**Prompt:** If a line in the listing contains "name", copy it out whole.

# # #

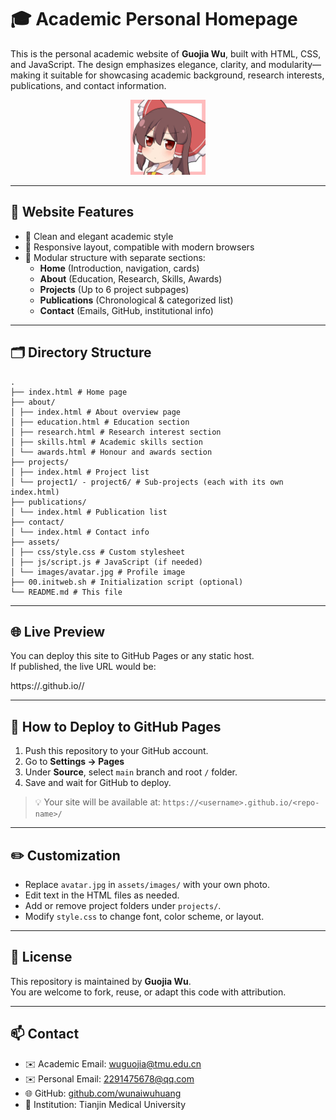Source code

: # 🎓 Academic Personal Homepage

This is the personal academic website of **Guojia Wu**, built with HTML, CSS, and JavaScript. The design emphasizes elegance, clarity, and modularity—making it suitable for showcasing academic background, research interests, publications, and contact information.

<p align="center">
  <img src="assets/images/avatar.jpg" width="120" alt="Avatar" />
</p>

---

## 📌 Website Features

- 🔹 Clean and elegant academic style
- 🔹 Responsive layout, compatible with modern browsers
- 🔹 Modular structure with separate sections:
  - **Home** (Introduction, navigation, cards)
  - **About** (Education, Research, Skills, Awards)
  - **Projects** (Up to 6 project subpages)
  - **Publications** (Chronological & categorized list)
  - **Contact** (Emails, GitHub, institutional info)

---

## 🗂️ Directory Structure
```text
.
├── index.html # Home page
├── about/
│ ├── index.html # About overview page
│ ├── education.html # Education section
│ ├── research.html # Research interest section
│ ├── skills.html # Academic skills section
│ └── awards.html # Honour and awards section
├── projects/
│ ├── index.html # Project list
│ └── project1/ - project6/ # Sub-projects (each with its own index.html)
├── publications/
│ └── index.html # Publication list
├── contact/
│ └── index.html # Contact info
├── assets/
│ ├── css/style.css # Custom stylesheet
│ ├── js/script.js # JavaScript (if needed)
│ └── images/avatar.jpg # Profile image
├── 00.initweb.sh # Initialization script (optional)
└── README.md # This file
```
---

## 🌐 Live Preview

You can deploy this site to GitHub Pages or any static host.  
If published, the live URL would be:

https://<your-github-username>.github.io/<repository-name>/


---

## 🚀 How to Deploy to GitHub Pages

1. Push this repository to your GitHub account.
2. Go to **Settings → Pages**
3. Under **Source**, select `main` branch and root `/` folder.
4. Save and wait for GitHub to deploy.

> 💡 Your site will be available at:
> `https://<username>.github.io/<repo-name>/`

---

## ✏️ Customization

- Replace `avatar.jpg` in `assets/images/` with your own photo.
- Edit text in the HTML files as needed.
- Add or remove project folders under `projects/`.
- Modify `style.css` to change font, color scheme, or layout.

---

## 📄 License

This repository is maintained by **Guojia Wu**.  
You are welcome to fork, reuse, or adapt this code with attribution.

---

## 📫 Contact

- ✉️ Academic Email: [wuguojia@tmu.edu.cn](mailto:wuguojia@tmu.edu.cn)  
- ✉️ Personal Email: [2291475678@qq.com](mailto:2291475678@qq.com)  
- 🌐 GitHub: [github.com/wunaiwuhuang](https://github.com/wunaiwuhuang)  
- 🏫 Institution: Tianjin Medical University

# # #

**Solution for this task:**
https://<your-github-username>.github.io/<repository-name>/
> `https://<username>.github.io/<repo-name>/`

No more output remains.